Non sa più che pesci pigliare, la Confindustria, di fronte a un mercato del lavoro che ha contribuito a picconare con decenni di “sciopero degli investimenti”, taglio dei salari e delocalizzazioni a ritmi forzati.

L’ultima trovata supera a destra anche la più becera fronda reazionaria del paese, quella dell’“aiutiamoli a casa loro” come avamposto dell’“Italia agli italiani” – e mi raccomando a non fare diventare italiani troppi “clandestini”.

“Formiamoli a casa loro”, recita infatti un intervento ospitato nell’edizione cartacea del 23 ottobre de Il Sole 24 Ore. Naturalmente a spese di quei paesi, magari con qualche “aiuto pubblico” occidentale (da ripagare in natura), ma tutto gratis per le imprese.

Come dire: la Brexit ci ha fatto riscoprire quanto bisogno abbiamo di manodopera a basso costo, però nella rinnovata competizione internazionale non si può combattere solo sul prezzo, si deve puntare anche “sull’innovazione di prodotto”.

Perciò, da questa parte del Mediterraneo c’è necessità non solo di braccia, ma di menti a buon mercato. Altrimenti, chi ci compete con i colossi sino-statunitensi (servirebbero investimenti in tecnologie, ma chi di loro ha voglia di metterci i soldi)?

Non avrebbero potuto esprimere in maniera migliore l’ideologia secondo cui la forza lavoro è una merce al pari di un oggetto o del denaro (mercato di capitali, merci e persone, appunto), l’essere umano ridotto a “fattore produttivo” funzionale al modo di produzione capitalista, e basta con la storia dei bisogni materiali, delle culture, dei desideri ecc.

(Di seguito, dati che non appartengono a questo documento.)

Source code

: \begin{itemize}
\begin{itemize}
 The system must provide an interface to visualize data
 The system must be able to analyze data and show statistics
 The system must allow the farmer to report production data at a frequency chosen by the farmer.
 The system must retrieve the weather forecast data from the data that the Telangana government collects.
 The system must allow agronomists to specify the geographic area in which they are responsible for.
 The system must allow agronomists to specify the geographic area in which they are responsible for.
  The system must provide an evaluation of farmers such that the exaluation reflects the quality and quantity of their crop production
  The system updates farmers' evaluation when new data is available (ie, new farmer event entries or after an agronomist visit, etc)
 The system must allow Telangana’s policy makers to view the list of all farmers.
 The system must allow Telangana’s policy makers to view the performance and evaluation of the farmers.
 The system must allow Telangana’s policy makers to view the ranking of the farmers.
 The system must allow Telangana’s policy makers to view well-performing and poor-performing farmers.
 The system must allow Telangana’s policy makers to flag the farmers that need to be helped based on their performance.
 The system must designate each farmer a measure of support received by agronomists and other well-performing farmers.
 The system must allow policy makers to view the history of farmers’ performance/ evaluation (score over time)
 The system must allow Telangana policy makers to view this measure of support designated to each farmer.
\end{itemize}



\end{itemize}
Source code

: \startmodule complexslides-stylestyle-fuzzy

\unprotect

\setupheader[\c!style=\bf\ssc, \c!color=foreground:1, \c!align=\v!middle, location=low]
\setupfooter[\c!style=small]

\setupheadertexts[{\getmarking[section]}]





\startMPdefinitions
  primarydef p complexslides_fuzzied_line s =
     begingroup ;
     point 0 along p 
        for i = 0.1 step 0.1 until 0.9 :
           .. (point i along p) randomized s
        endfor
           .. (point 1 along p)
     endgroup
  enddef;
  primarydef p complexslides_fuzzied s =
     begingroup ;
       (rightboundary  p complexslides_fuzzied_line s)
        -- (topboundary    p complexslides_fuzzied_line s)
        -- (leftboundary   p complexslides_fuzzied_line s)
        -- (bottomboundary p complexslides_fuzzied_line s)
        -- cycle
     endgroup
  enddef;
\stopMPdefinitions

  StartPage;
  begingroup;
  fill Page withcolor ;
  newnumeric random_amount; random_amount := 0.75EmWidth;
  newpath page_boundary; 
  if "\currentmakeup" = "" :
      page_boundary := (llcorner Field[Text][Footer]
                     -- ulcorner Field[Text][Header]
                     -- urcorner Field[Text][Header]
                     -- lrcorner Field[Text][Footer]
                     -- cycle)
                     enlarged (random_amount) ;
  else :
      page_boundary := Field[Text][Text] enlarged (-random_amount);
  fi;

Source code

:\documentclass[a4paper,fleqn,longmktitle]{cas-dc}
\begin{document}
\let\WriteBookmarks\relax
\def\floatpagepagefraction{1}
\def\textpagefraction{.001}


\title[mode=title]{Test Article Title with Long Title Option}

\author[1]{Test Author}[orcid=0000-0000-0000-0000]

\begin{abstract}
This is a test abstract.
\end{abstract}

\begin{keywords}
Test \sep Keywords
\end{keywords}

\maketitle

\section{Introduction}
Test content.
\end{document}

Quel che non serve all’industria è “inutile”, a cominciare dagli esseri umani.

Ignoranza economica, oltre che razzismo strisciante, perché non considera il fatto che il lavoratore immigrato, quando inserito in un mercato del lavoro, tende a riprodurre le prestazioni del mercato del lavoro di arrivo, assume dunque una sorta di “funzione specchio” di quello che una società, in termini economici, esprime.

Ma vaglielo a spiegare, ai neoliberisti dell’occidente contemporaneo, tutti affaccendati nel capire come potersi riciclare in un futuro che avrà bisogno di aggiornare persino i manuali base di economia, pregni di quelle “cazzate” (parola di Calenda, non proprio la più brillante delle menti in circolazione) che hanno portato alla (prossima) fine della fase neoliberista del capitalismo.

Rifarsi il trucco, sì, senza per questo intaccare i rapporti di forza reali tra classi, s’intende.